Sie haben hier die Möglichkeit, mehr über die Verfügbarkeit von schnellen Internetzugängen an Ihrem Wohnort im Breitbandatlas Niedersachsen zu erfahren, an der Online-Umfrage für Ihre Region teilzunehmen oder Sie informieren sich über die verschiedenen Förderprogramme zur Verbesserung der Breitbandversorgung. In der Rubrik Technologien können Sie sich außerdem mit den unterschiedlichen Varianten von Breitbandzugängen vertraut machen und im Pressespiegel sammeln wir für Sie Neuigkeiten rund um das Thema Breitband.

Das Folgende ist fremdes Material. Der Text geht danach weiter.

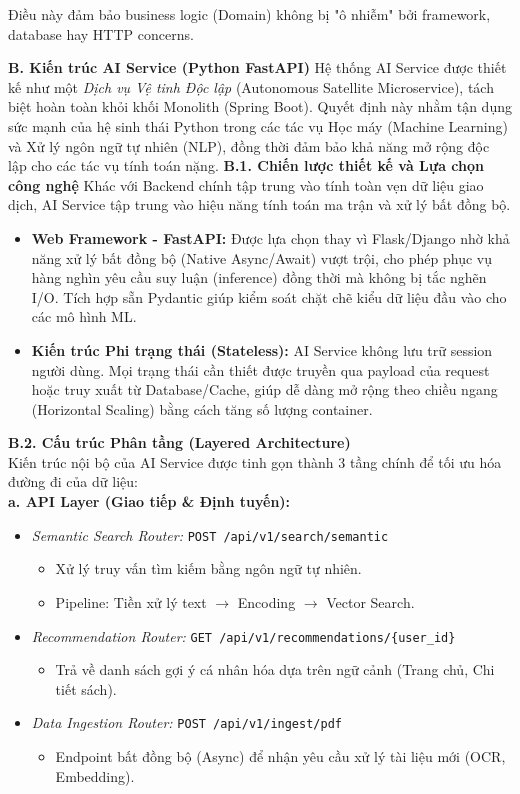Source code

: Điều này đảm bảo business logic (Domain) không bị "ô nhiễm" bởi framework, database hay HTTP concerns.




\textbf{B. Kiến trúc AI Service (Python FastAPI)}
Hệ thống AI Service được thiết kế như một \textit{Dịch vụ Vệ tinh Độc lập} (Autonomous Satellite Microservice), tách biệt hoàn toàn khỏi khối Monolith (Spring Boot). Quyết định này nhằm tận dụng sức mạnh của hệ sinh thái Python trong các tác vụ Học máy (Machine Learning) và Xử lý ngôn ngữ tự nhiên (NLP), đồng thời đảm bảo khả năng mở rộng độc lập cho các tác vụ tính toán nặng.
\textbf{B.1. Chiến lược thiết kế và Lựa chọn công nghệ}
Khác với Backend chính tập trung vào tính toàn vẹn dữ liệu giao dịch, AI Service tập trung vào hiệu năng tính toán ma trận và xử lý bất đồng bộ.
\begin{itemize}
\item \textbf{Web Framework - FastAPI:} Được lựa chọn thay vì Flask/Django nhờ khả năng xử lý bất đồng bộ (Native Async/Await) vượt trội, cho phép phục vụ hàng nghìn yêu cầu suy luận (inference) đồng thời mà không bị tắc nghẽn I/O. Tích hợp sẵn Pydantic giúp kiểm soát chặt chẽ kiểu dữ liệu đầu vào cho các mô hình ML.
\item \textbf{Kiến trúc Phi trạng thái (Stateless):} AI Service không lưu trữ session người dùng. Mọi trạng thái cần thiết được truyền qua payload của request hoặc truy xuất từ Database/Cache, giúp dễ dàng mở rộng theo chiều ngang (Horizontal Scaling) bằng cách tăng số lượng container.
\end{itemize}
\textbf{B.2. Cấu trúc Phân tầng (Layered Architecture)} \\ 
Kiến trúc nội bộ của AI Service được tinh gọn thành 3 tầng chính để tối ưu hóa đường đi của dữ liệu: \\
\textbf{a. API Layer (Giao tiếp \& Định tuyến):}
\begin{itemize}
\item \textit{Semantic Search Router:} \texttt{POST /api/v1/search/semantic}
\begin{itemize}
\item Xử lý truy vấn tìm kiếm bằng ngôn ngữ tự nhiên.
\item Pipeline: Tiền xử lý text $\rightarrow$ Encoding $\rightarrow$ Vector Search.
\end{itemize}
\item \textit{Recommendation Router:} \texttt{GET /api/v1/recommendations/\{user\_id\}}
\begin{itemize}
\item Trả về danh sách gợi ý cá nhân hóa dựa trên ngữ cảnh (Trang chủ, Chi tiết sách).
\end{itemize}
\item \textit{Data Ingestion Router:} \texttt{POST /api/v1/ingest/pdf}
\begin{itemize}
\item Endpoint bất đồng bộ (Async) để nhận yêu cầu xử lý tài liệu mới (OCR, Embedding).
\end{itemize}
\end{itemize}
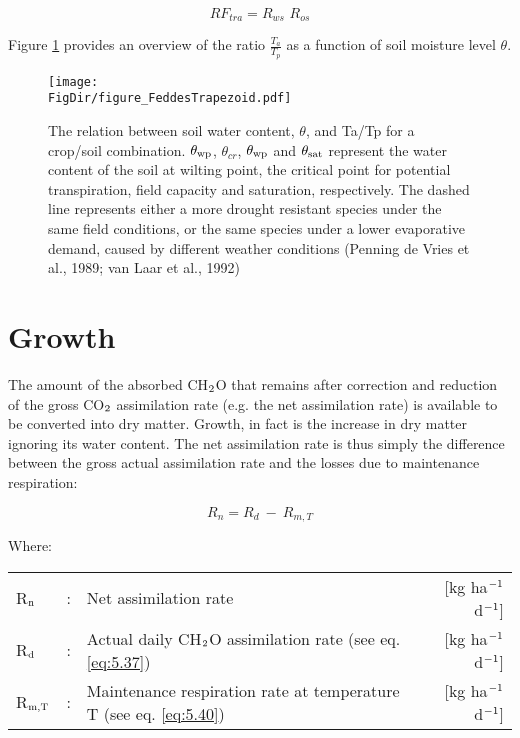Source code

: \begin{equation}
\label{eq:6.14}
RF_{tra} = R_{ws} \,\, R_{os}
\end{equation}

Figure \ref{fig:TaTp_vs_soilmoisture} provides an overview of the ratio $\frac{T_a}{T_p}$ as
a function of soil moisture level $\theta$. 


\begin{figure}[p]
	\centering
	\texttt{[image: \\FigDir/figure\_FeddesTrapezoid.pdf]}
	\caption{The relation between soil water content, $\theta$, and Ta/Tp for a crop/soil combination. 
		$\theta_{{\rm wp}}$, $\theta_{cr}$, $\theta_{{\rm wp}}$ and $\theta_{{\rm sat}}$ represent the water
		 content of the soil at wilting point, the critical point for potential transpiration, field capacity 
		 and saturation, respectively. The dashed line represents either a more drought resistant species under
		 the same field conditions, or the same species under a lower evaporative demand, caused by different
		 weather conditions (Penning de Vries et al., 1989; van Laar et al., 1992)}
	\label{fig:TaTp_vs_soilmoisture}
\end{figure}

\section{Growth}

The amount of the absorbed CH$_{{\rm 2}}$O that remains after correction and reduction of the
gross CO$_{{\rm 2}}$ assimilation rate (e.g. the net assimilation rate) is available to be 
converted into dry matter. Growth, 
in fact is the increase in dry matter ignoring its water content. The net assimilation rate
is thus simply the difference between the gross actual assimilation rate and the losses due to
maintenance respiration:

\begin{equation}
	R_{n} = R_{d} ~-~ R _{m,T} 
\end{equation}

Where:\\[5pt]
\begin{tabularx}{\textwidth}{llXr}
	R$_{{\rm n}}$ &:& Net assimilation rate   &     [kg ha$^{{\rm -1}}$ d$^{{\rm -1}}$]\\
	R$_{{\rm d}}$ &:& Actual daily CH$_{{\rm 2}}$O assimilation rate (see eq. \ref{eq:5.37})   &   
	[kg ha$^{{\rm -1}}$ d$^{{\rm -1}}$]\\
	R$_{{\rm m,T}}$ &:& Maintenance respiration rate at 
	temperature T (see eq. \ref{eq:5.40})   &     [kg ha$^{{\rm -1}}$ d$^{{\rm -1}}$]\\
\end{tabularx}

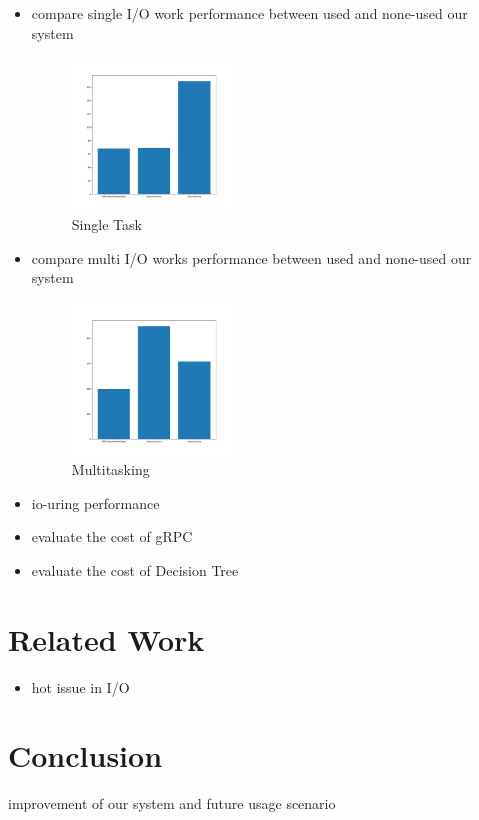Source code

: \documentclass[conference]{IEEEtran}
\begin{document}
\begin{itemize}
	\item compare single I/O work performance between used and none-used our system
\begin{figure}[htbp]
	\centering
	\includegraphics[width=0.4\textwidth]{Figure_2.png}
	\caption{Single Task}
\end{figure}
	\item compare multi I/O works performance between used and none-used our system
\begin{figure}[htbp]
	\centering
	\includegraphics[width=0.4\textwidth]{Figure_1.png}
	\caption{Multitasking}
\end{figure}
	\item io-uring performance
	\item evaluate the cost of gRPC
	\item evaluate the cost of Decision Tree
\end{itemize}

\section{Related Work}
\begin{itemize}
	\item hot issue in I/O
\end{itemize}

\section{Conclusion}
improvement of our system and future usage scenario
\end{document}
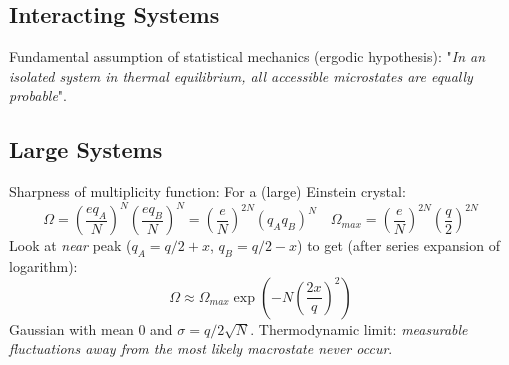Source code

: \documentclass[a4paper,norsk, 10pt]{article}
\begin{document}
\subsection{Interacting Systems}
Fundamental assumption of statistical mechanics (ergodic hypothesis): "\textit{In an isolated system in thermal equilibrium, all accessible microstates are equally probable}".
\subsection{Large Systems}
Sharpness of multiplicity function: For a (large) Einstein crystal:
\begin{equation}
\Omega = \left(\frac{eq_A}{N}\right)^N\left(\frac{eq_B}{N}\right)^N = \left(\frac{e}{N}\right)^{2N}(q_Aq_B)^N \quad \Omega_{max}=\left(\frac{e}{N}\right)^{2N}\left(\frac{q}{2}\right)^{2N}
\end{equation}
Look at \textit{near} peak ($q_A=q/2+x$, $q_B=q/2-x$) to get (after series expansion of logarithm):
\begin{equation}
\Omega \approx \Omega_{max}\exp\left(-N\left(\frac{2x}{q}\right)^2\right)
\end{equation}
Gaussian with mean $0$ and $\sigma=q/2\sqrt{N}$. Thermodynamic limit: \textit{measurable fluctuations away from the most likely macrostate never occur}.
\end{document}
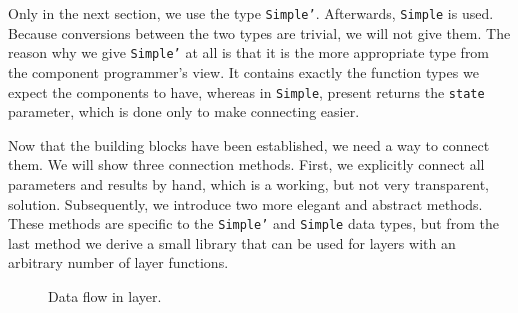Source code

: \par Only in the next section, we use the type \texttt{Simple'}. Afterwards,
      \texttt{Simple} is used. Because conversions between the two types are trivial,
      we will not give them. The reason why we give \texttt{Simple'} at all is that
      it is the more appropriate type from the component programmer's view. It
      contains exactly the function types we expect the components to have, whereas
      in \texttt{Simple}, present returns the \texttt{state} parameter, which is done
      only to make connecting easier.
\par Now that the building blocks have been established, we need a way to
      connect them. We will show three connection methods. First, we explicitly
      connect all parameters and results by hand, which is a working, but not very
      transparent, solution. Subsequently, we introduce two more elegant and abstract
      methods. These methods are specific to the \texttt{Simple'} and \texttt{Simple}
      data types, but from the last method we derive a small library that can be used
      for layers with an arbitrary number of layer functions. 
\begin{figure}
\begin{small}
\begin{center}
\begin{center}
\begin{scriptsize}
\bigskip \noindent
{}
\end{scriptsize}
\end{center}\caption{Data flow in layer.}\label{wrapped} 
\end{center}
\end{small}
\end{figure}

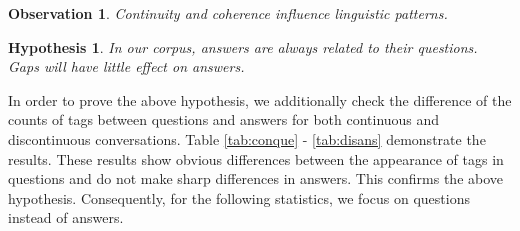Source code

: \documentclass[bsc,frontabs,twoside,singlespacing,parskip,deptreport]{infthesis}     %
\newtheorem{observation}{Observation}[chapter]
\newtheorem{hypo}{Hypothesis}[chapter]
\begin{document}
\begin{observation}
Continuity and coherence influence linguistic patterns.
\end{observation} 

\begin{hypo}
In our corpus, answers are always related to their questions. Gaps will have little effect on answers.
\end{hypo}

In order to prove the above hypothesis, we additionally check the difference of the counts of tags between questions and answers for both continuous and discontinuous conversations. Table \ref{tab:conque} - \ref{tab:disans} demonstrate the results. These results show obvious differences between the appearance of tags in questions and do not make sharp differences in answers. This confirms the above hypothesis. Consequently, for the following statistics, we focus on questions instead of answers.
\end{document}
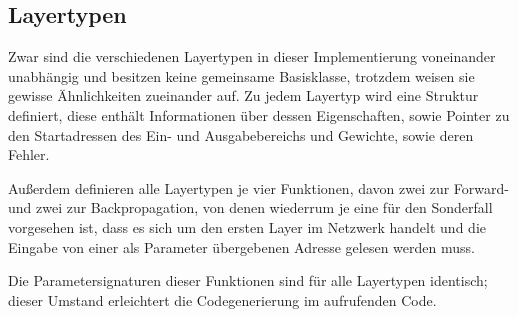 \documentclass[../main.tex]{subfiles}
\begin{document}
\subsection{Layertypen}
Zwar sind die verschiedenen Layertypen in dieser Implementierung voneinander unabhängig und besitzen keine gemeinsame Basisklasse, trotzdem weisen sie gewisse Ähnlichkeiten zueinander auf. Zu jedem Layertyp wird eine Struktur definiert, diese enthält Informationen über dessen Eigenschaften, sowie Pointer zu den Startadressen des Ein- und Ausgabebereichs und Gewichte, sowie deren Fehler. 

Außerdem definieren alle Layertypen je vier Funktionen, davon zwei zur Forward- und zwei zur Backpropagation, von denen wiederrum je eine für den Sonderfall vorgesehen ist, dass es sich um den ersten Layer im Netzwerk handelt und die Eingabe von einer als Parameter übergebenen Adresse gelesen werden muss. 

Die Parametersignaturen dieser Funktionen sind für alle Layertypen identisch; dieser Umstand erleichtert die Codegenerierung im aufrufenden Code. 
\end{document}
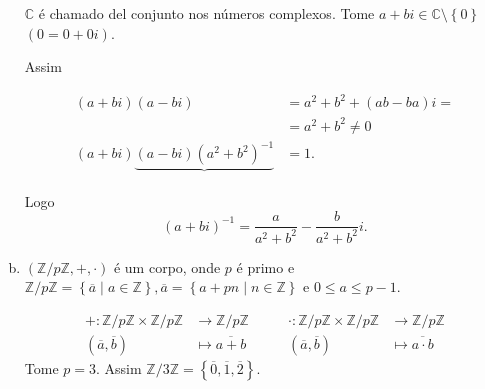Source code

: \begin{example}
\begin{enumerate}[a)]
		      $\mathbb{C}$ é chamado del conjunto nos números complexos.
		      Tome $a+bi\in\mathbb{C}\setminus\left\{0\right\}$
		      $(0=0+0i)$.

		      Assim

		      \begin{align*}
			      \left(a+bi\right)\left(a-bi\right)
			       & =a^{2}+b^{2}+\left(ab-ba\right)i= \\
			       & =a^{2}+b^{2} \neq 0               \\
			      \left(a+bi\right)
			      \underbrace{
				      \left(a-bi\right)
				      {\left(a^{2}+b^{2}\right)}^{-1}
			      }_{}
			       & =1.
		      \end{align*}

		      Logo
		      \[
			      {\left(a+bi\right)}^{-1}=
			      \frac{a}{a^{2}+b^{2}}-
			      \frac{b}{a^{2}+b^{2}}i.
		      \]

		\item

		      $\left(\mathbb{Z}/p\mathbb{Z},+,\cdot\right)$ é um corpo,
		      onde $p$ é primo e
		      \begin{math}
			      \mathbb{Z}/p\mathbb{Z}=
			      \left\{
			      \overline{a}\mid a\in\mathbb{Z}
			      \right\},
			      \overline{a}=
			      \left\{
			      a+pn\mid n\in\mathbb{Z}
			      \right\}
		      \end{math}
		      e $0\leq a\leq p-1$.

		      \[
			      \begin{aligned}
				      +\colon\mathbb{Z}/p\mathbb{Z}\times\mathbb{Z}/p\mathbb{Z} & \longrightarrow\mathbb{Z}/p\mathbb{Z} \\
				      \left(\overline{a},\overline{b}\right)                    & \longmapsto
				      \overline{a+b}
			      \end{aligned}\qquad
			      \begin{aligned}
				      \cdot\colon\mathbb{Z}/p\mathbb{Z}\times\mathbb{Z}/p\mathbb{Z} & \longrightarrow\mathbb{Z}/p\mathbb{Z} \\
				      \left(\overline{a},\overline{b}\right)                        & \longmapsto
				      \overline{a\cdot b}
			      \end{aligned}
		      \]
		      Tome $p=3$.
		      Assim
		      \begin{math}
			      \mathbb{Z}/3\mathbb{Z}=
			      \left\{
			      \overline{0},
			      \overline{1},
			      \overline{2}
			      \right\}
		      \end{math}.


\end{enumerate}
\end{example}
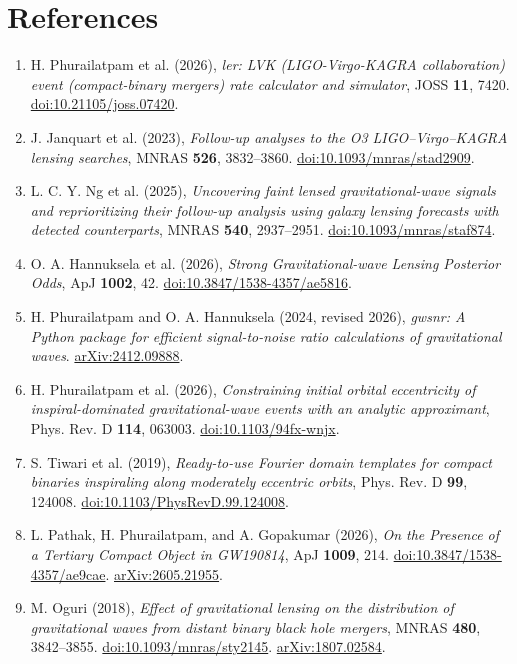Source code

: \documentclass[11pt]{article}
\begin{document}
\section*{References}
\small
\begin{enumerate}[itemsep=7pt]
\item H. Phurailatpam et al. (2026), \textit{ler: LVK (LIGO-Virgo-KAGRA collaboration) event (compact-binary mergers) rate calculator and simulator}, JOSS \textbf{11}, 7420. \href{https://doi.org/10.21105/joss.07420}{doi:10.21105/joss.07420}.
\item J. Janquart et al. (2023), \textit{Follow-up analyses to the O3 LIGO--Virgo--KAGRA lensing searches}, MNRAS \textbf{526}, 3832--3860. \href{https://doi.org/10.1093/mnras/stad2909}{doi:10.1093/mnras/stad2909}.
\item L. C. Y. Ng et al. (2025), \textit{Uncovering faint lensed gravitational-wave signals and reprioritizing their follow-up analysis using galaxy lensing forecasts with detected counterparts}, MNRAS \textbf{540}, 2937--2951. \href{https://doi.org/10.1093/mnras/staf874}{doi:10.1093/mnras/staf874}.
\item O. A. Hannuksela et al. (2026), \textit{Strong Gravitational-wave Lensing Posterior Odds}, ApJ \textbf{1002}, 42. \href{https://doi.org/10.3847/1538-4357/ae5816}{doi:10.3847/1538-4357/ae5816}.
\item H. Phurailatpam and O. A. Hannuksela (2024, revised 2026), \textit{gwsnr: A Python package for efficient signal-to-noise ratio calculations of gravitational waves}. \href{https://arxiv.org/abs/2412.09888}{arXiv:2412.09888}.
\item H. Phurailatpam et al. (2026), \textit{Constraining initial orbital eccentricity of inspiral-dominated gravitational-wave events with an analytic approximant}, Phys. Rev. D \textbf{114}, 063003. \href{https://doi.org/10.1103/94fx-wnjx}{doi:10.1103/94fx-wnjx}.
\item S. Tiwari et al. (2019), \textit{Ready-to-use Fourier domain templates for compact binaries inspiraling along moderately eccentric orbits}, Phys. Rev. D \textbf{99}, 124008. \href{https://doi.org/10.1103/PhysRevD.99.124008}{doi:10.1103/PhysRevD.99.124008}.
\item L. Pathak, H. Phurailatpam, and A. Gopakumar (2026), \textit{On the Presence of a Tertiary Compact Object in GW190814}, ApJ \textbf{1009}, 214. \href{https://doi.org/10.3847/1538-4357/ae9cae}{doi:10.3847/1538-4357/ae9cae}. \href{https://arxiv.org/abs/2605.21955}{arXiv:2605.21955}.
\item M. Oguri (2018), \textit{Effect of gravitational lensing on the distribution of gravitational waves from distant binary black hole mergers}, MNRAS \textbf{480}, 3842--3855. \href{https://doi.org/10.1093/mnras/sty2145}{doi:10.1093/mnras/sty2145}. \href{https://arxiv.org/abs/1807.02584}{arXiv:1807.02584}.

\end{enumerate}
\end{document}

Viel Spaß beim Lesen und Informieren.

Ihr Team vom Breitband Kompetenz Zentrum Niedersachsen

Aktuelles


01.12.2016 - Breitbandgipfel Niedersachsen 2016

Rund 250 Besucher aus Verwaltung, Politik und TK-Wirtschaft nutzen den Breitbandgipfel Niedersachsen, der am 30. November 2016 in der Stadthalle Osterholz-Scharmbeck stattfand, um sich über den Fortschritt des Breitbandausbaus in Niedersachsen zu informieren.

Die Veranstaltung wurde von Bernd Lütjen, Landrat des Landkreises Osterholz und dem niedersächsischen Wirtschaftsminister Olaf Lies eröffnet. Beide betonten, dass Niedersachsen auf einem guten Weg sei, um das gesetzte Ziel - einen nachhaltigen und zukunftssicheren Ausbau bis 2020 - zu erreichen. Aktuelle Hürden, wie ganz besonders das komplizierte Antragsverfahren für die Fördermittelbeantragung, seien so schnell wie möglich zu verbessern, forderte Peer Beyersdorff, Leiter des Breitband Kompetenz Zentrum Niedersachsen, erneut. 

Der Breitbandgipfel bestand in diesem Jahr aus verschiedenen Einzelbeiträgen und drei Diskussionsrunden zu den Themen: Antragstellung und Umsetzung der Breitbandförderung, eigenwirtschaftlicher und geförderter Breitbandausbau der TK-Industrie sowie Mobilfunkausbau 5G auf Basis des Festnetzausbaus.

Hier stellen wir Ihnen die Präsentationen der Referenten sowie eine Bildergalerie zur Verfügung.

Pressemeldungen zum Breitbandgipfel:

Artikel im Weser Kurier:

Wirtschaftsminister verspricht Ausbau des schnellen Internets

Video auf NDR Online:

Breitbandgipfel: Schnelles Internet für alle?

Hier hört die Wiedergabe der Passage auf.